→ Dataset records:
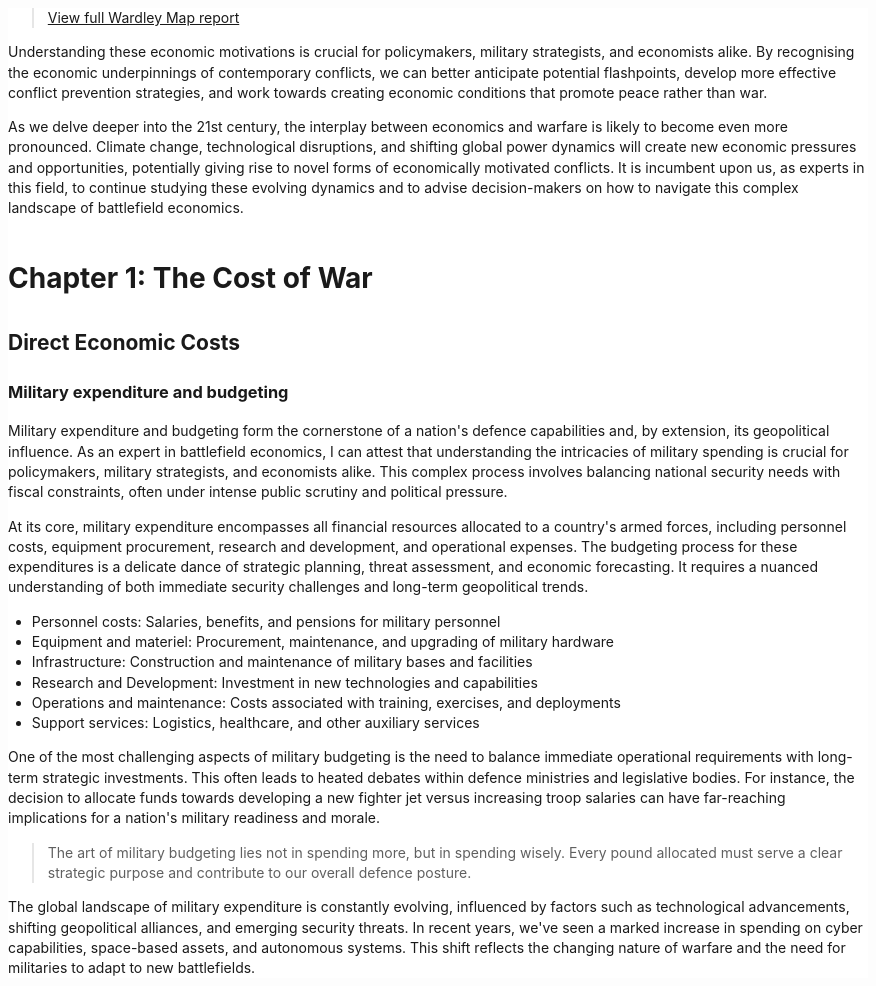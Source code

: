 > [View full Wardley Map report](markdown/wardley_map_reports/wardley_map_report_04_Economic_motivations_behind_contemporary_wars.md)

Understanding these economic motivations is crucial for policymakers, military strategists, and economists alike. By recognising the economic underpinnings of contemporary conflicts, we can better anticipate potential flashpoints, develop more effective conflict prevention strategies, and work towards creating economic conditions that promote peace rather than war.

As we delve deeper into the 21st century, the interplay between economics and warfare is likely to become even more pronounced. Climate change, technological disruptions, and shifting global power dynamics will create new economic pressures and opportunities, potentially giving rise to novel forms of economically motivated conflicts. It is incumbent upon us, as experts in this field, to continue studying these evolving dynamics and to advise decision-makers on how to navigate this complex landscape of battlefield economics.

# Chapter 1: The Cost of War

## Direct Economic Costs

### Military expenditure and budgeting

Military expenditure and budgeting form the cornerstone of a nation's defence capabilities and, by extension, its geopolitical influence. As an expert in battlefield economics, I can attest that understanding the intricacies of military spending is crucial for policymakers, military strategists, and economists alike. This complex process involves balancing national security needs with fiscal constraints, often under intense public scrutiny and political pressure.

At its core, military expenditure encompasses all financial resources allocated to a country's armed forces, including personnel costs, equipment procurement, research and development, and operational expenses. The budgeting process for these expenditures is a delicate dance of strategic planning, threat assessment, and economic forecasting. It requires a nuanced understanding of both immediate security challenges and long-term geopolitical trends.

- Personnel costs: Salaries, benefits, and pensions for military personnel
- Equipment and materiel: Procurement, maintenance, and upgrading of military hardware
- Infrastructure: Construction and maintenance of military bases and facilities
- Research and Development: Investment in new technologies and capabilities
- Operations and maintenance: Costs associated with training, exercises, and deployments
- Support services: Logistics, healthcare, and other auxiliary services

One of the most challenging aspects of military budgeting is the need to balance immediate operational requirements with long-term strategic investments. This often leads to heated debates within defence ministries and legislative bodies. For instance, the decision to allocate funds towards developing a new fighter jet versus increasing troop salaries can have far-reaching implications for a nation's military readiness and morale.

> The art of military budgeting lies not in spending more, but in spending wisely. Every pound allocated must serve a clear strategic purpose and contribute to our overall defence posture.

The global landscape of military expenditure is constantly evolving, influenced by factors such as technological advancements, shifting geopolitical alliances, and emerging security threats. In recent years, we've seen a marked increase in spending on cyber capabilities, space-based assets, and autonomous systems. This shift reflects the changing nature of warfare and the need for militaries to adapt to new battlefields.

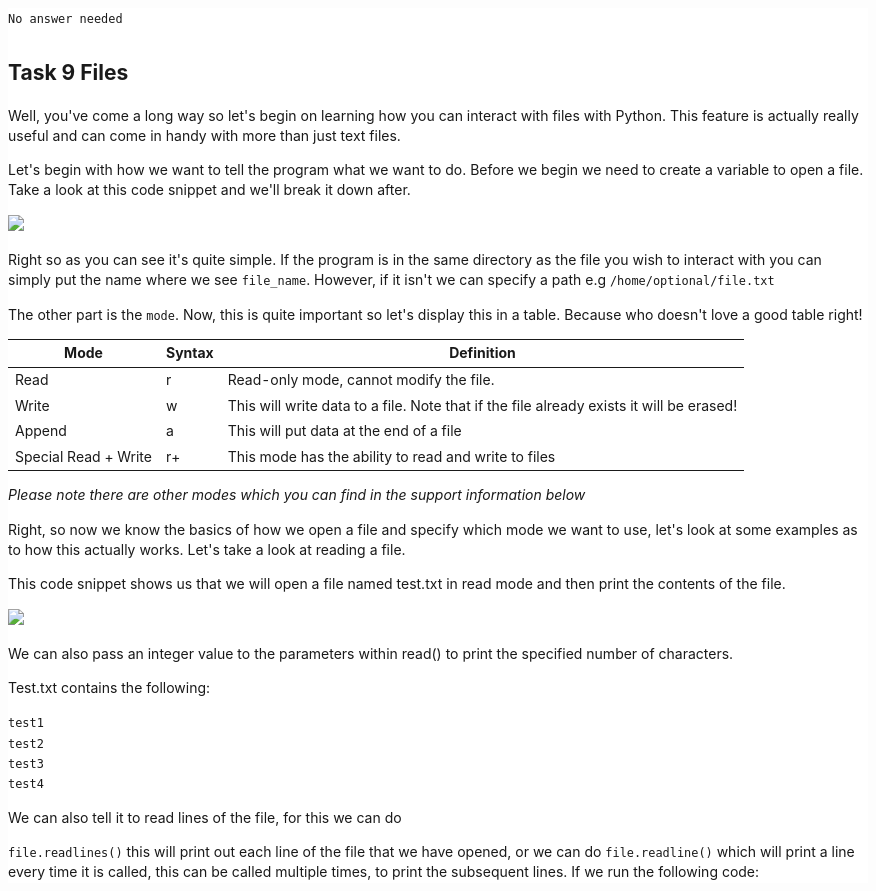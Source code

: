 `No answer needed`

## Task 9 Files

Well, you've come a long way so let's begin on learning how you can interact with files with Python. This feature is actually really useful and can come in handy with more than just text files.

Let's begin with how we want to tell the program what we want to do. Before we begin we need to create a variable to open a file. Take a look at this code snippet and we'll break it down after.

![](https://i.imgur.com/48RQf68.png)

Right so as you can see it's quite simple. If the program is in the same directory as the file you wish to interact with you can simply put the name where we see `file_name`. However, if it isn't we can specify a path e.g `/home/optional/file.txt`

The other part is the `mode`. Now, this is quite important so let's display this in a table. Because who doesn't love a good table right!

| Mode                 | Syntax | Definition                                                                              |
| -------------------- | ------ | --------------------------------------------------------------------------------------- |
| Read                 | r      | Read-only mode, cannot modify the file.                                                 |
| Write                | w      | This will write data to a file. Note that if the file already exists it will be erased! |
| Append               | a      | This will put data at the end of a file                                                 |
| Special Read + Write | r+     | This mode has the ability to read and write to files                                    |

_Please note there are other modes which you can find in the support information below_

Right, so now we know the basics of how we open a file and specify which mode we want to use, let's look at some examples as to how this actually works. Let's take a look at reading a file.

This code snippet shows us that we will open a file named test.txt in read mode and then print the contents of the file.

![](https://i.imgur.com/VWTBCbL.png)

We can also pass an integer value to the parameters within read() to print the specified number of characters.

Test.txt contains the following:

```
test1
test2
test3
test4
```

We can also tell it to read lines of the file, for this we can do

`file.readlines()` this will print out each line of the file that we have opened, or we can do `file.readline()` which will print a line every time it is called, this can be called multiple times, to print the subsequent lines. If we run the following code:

--

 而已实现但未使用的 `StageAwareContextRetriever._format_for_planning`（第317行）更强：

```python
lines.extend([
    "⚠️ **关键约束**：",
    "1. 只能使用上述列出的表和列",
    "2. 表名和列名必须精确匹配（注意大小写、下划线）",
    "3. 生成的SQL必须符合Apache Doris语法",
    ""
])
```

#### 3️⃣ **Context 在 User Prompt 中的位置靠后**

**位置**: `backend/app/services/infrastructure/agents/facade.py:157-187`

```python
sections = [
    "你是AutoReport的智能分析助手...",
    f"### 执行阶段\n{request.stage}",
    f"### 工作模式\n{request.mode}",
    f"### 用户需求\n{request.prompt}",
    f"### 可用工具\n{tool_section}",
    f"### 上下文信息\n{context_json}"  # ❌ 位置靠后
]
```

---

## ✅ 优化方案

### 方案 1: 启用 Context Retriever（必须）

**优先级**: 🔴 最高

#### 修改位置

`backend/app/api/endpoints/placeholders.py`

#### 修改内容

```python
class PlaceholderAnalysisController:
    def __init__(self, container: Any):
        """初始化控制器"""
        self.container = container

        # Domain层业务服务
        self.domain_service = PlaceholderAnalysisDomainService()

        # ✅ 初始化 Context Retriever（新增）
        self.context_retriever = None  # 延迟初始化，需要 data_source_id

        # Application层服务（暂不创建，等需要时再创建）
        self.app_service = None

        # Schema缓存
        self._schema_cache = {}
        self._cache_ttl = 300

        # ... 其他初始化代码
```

* * *

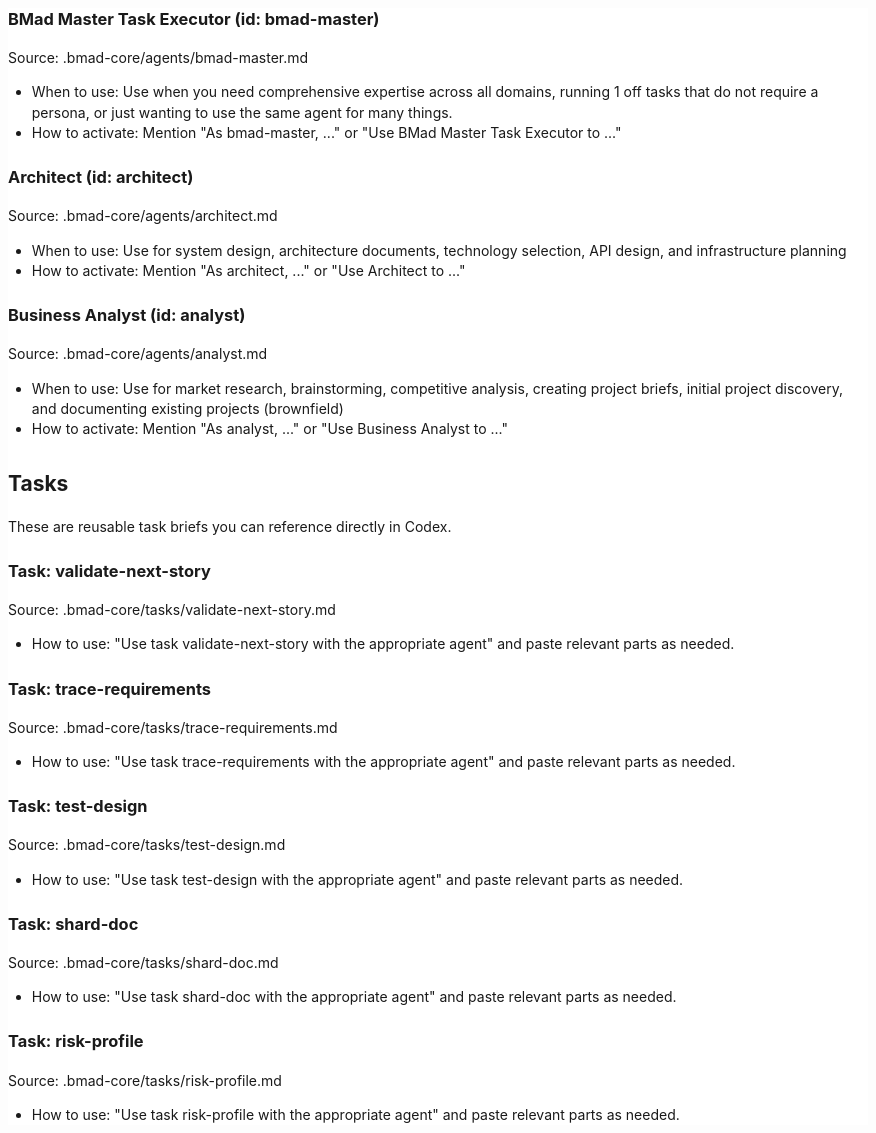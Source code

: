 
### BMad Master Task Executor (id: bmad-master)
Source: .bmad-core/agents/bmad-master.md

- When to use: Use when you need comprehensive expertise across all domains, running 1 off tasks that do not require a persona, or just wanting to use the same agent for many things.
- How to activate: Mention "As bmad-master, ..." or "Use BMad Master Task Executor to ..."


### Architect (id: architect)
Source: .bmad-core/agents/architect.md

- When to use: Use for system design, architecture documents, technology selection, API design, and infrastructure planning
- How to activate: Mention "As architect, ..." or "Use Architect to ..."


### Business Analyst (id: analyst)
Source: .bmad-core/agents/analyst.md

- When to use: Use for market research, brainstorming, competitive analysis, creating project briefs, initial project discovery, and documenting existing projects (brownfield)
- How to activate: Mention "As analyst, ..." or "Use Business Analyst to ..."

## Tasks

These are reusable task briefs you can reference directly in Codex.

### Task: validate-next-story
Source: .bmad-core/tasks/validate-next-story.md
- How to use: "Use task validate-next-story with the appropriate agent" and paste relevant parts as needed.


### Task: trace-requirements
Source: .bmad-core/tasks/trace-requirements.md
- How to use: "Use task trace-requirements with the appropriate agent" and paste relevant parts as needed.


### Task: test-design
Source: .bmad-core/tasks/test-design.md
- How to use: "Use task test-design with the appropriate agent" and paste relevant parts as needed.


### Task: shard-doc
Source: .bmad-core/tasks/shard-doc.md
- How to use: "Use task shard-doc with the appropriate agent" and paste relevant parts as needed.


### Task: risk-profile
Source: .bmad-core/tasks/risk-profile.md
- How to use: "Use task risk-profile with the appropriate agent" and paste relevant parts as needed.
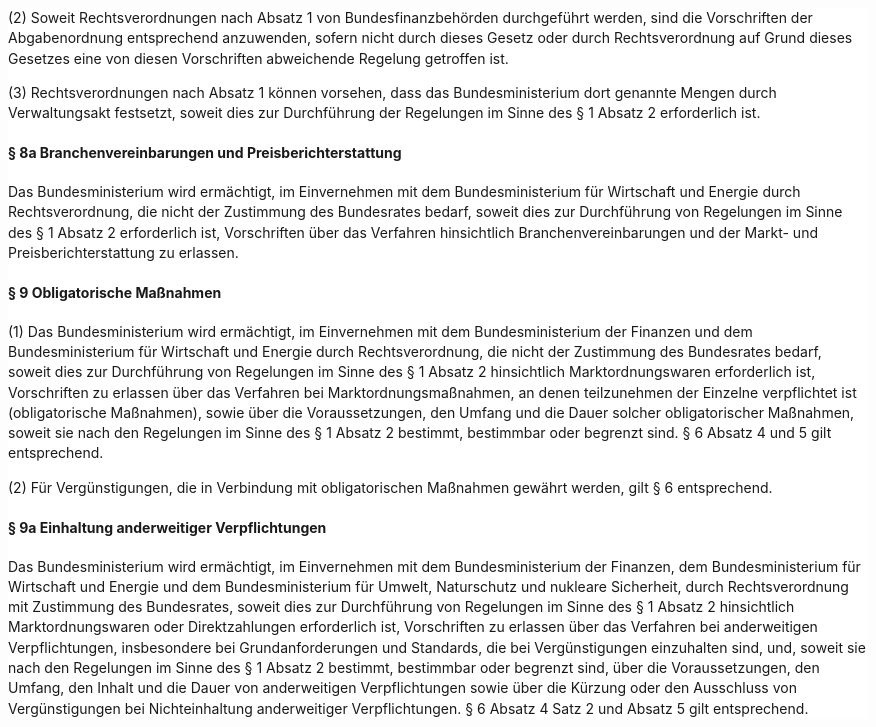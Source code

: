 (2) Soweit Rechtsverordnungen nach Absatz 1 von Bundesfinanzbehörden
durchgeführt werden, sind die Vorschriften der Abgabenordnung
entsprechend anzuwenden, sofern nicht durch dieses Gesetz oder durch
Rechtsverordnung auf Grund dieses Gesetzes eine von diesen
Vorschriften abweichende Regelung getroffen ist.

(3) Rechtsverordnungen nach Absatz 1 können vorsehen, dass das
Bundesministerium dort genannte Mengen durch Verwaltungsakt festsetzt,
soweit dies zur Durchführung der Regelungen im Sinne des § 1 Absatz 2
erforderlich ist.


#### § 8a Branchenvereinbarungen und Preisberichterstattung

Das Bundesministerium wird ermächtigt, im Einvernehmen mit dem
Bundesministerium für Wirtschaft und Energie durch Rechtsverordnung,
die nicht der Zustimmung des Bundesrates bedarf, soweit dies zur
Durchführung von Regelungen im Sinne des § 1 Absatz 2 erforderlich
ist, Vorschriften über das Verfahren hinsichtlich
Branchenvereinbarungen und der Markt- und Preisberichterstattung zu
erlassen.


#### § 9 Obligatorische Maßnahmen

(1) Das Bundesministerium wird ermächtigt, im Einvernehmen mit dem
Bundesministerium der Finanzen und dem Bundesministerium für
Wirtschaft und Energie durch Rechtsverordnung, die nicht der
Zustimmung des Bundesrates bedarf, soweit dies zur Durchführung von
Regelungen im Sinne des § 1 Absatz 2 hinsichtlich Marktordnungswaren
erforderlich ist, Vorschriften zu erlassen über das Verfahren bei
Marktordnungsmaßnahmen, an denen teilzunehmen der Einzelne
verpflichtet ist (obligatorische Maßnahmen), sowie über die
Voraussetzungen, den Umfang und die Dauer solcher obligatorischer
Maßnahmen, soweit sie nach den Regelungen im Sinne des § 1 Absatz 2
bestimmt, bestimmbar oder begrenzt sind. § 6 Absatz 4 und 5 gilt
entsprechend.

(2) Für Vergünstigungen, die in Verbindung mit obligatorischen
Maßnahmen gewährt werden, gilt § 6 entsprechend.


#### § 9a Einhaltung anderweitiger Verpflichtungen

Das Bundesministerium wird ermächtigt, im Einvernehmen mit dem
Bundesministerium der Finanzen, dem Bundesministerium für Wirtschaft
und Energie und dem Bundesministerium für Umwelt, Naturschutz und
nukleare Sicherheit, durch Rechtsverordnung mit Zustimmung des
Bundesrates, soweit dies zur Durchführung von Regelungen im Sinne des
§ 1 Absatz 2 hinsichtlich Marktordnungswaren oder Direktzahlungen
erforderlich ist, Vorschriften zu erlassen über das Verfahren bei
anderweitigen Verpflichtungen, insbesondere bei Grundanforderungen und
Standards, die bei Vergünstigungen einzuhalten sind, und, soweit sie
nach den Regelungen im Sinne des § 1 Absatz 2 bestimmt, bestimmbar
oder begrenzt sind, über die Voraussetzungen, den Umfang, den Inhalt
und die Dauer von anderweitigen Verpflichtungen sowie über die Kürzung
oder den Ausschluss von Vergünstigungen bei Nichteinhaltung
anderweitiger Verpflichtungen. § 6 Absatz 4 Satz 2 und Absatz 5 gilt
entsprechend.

→ EXERCISE REQUIREMENTS: Go line by line through the data and copy any that contain "Finanzen".

→ REPLY:
Bundesministerium der Finanzen und dem Bundesministerium für
Bundesministerium der Finanzen, dem Bundesministerium für Wirtschaft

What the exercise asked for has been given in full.